Homeowners in Tipperary Hill-Far Westside and Salt Springs can now apply for matching grants worth up to $90,000 to tackle major repairs that many families put off for years. The City of Syracuse’s Homeowner Renovation Program covers 40% to 60% of project costs, giving owners a way to fix aging houses without shouldering the full bill alone.

The city said the program is aimed at residential owners who need substantial help making homes safer, more functional or more valuable. Eligible work can include exterior repairs such as painting, re-siding, new windows, driveways, landscaping, walkways and additions, along with interior projects like adding a bathroom, renovating a kitchen, changing a floorplan, finishing a basement and improving energy efficiency.
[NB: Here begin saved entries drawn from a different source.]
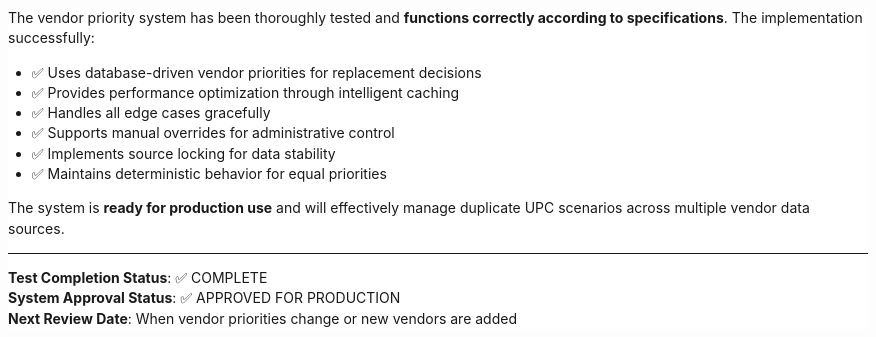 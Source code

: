 The vendor priority system has been thoroughly tested and **functions correctly according to specifications**. The implementation successfully:

- ✅ Uses database-driven vendor priorities for replacement decisions
- ✅ Provides performance optimization through intelligent caching
- ✅ Handles all edge cases gracefully
- ✅ Supports manual overrides for administrative control
- ✅ Implements source locking for data stability
- ✅ Maintains deterministic behavior for equal priorities

The system is **ready for production use** and will effectively manage duplicate UPC scenarios across multiple vendor data sources.

---

**Test Completion Status**: ✅ COMPLETE  
**System Approval Status**: ✅ APPROVED FOR PRODUCTION  
**Next Review Date**: When vendor priorities change or new vendors are added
City materials say the program is being offered on a limited basis in the two pilot neighborhoods, with the most substantial projects available only in very small numbers and lower tiers rolling out over time. That makes speed important for owners who have been waiting to replace roofs, repair siding or rework cramped layouts before the damage gets worse and the cost climbs higher.

The renovation grants are part of Syracuse’s broader housing strategy, which grew out of a housing study completed in May 2023 and was formally launched by Mayor Ben Walsh on January 12, 2024. City officials have said the study found most of Syracuse’s housing problems trace back to either a market gap or an affordability gap, with the high cost of rehabilitation and weak property values making it hard for neighborhoods to hold their ground.

City of Syracuse — Wikimedia Commons
John Marino from Pittsburgh via Wikimedia Commons (CC BY 2.0)

A May 2024 city fact sheet said one-third of all residential properties in Syracuse were visibly in decline and urged the city to concentrate resources in middle neighborhoods while stabilizing distressed areas through a cluster approach. The same materials identified 10 Asset areas and 13 Legacy areas or clusters that need attention, underscoring how tightly the city is trying to target limited dollars.

That strategy has already been tested on a smaller scale through the Neighborhood Block Challenge Program, which offered 50% matching grants of up to $2,500 for exterior work and required teams of at least three neighbors. The new homeowner program is a much larger bet on the same idea: if Syracuse helps owners make deferred repairs now, it may keep middle-income households in place, preserve block-by-block stability and prevent more streets from sliding backward.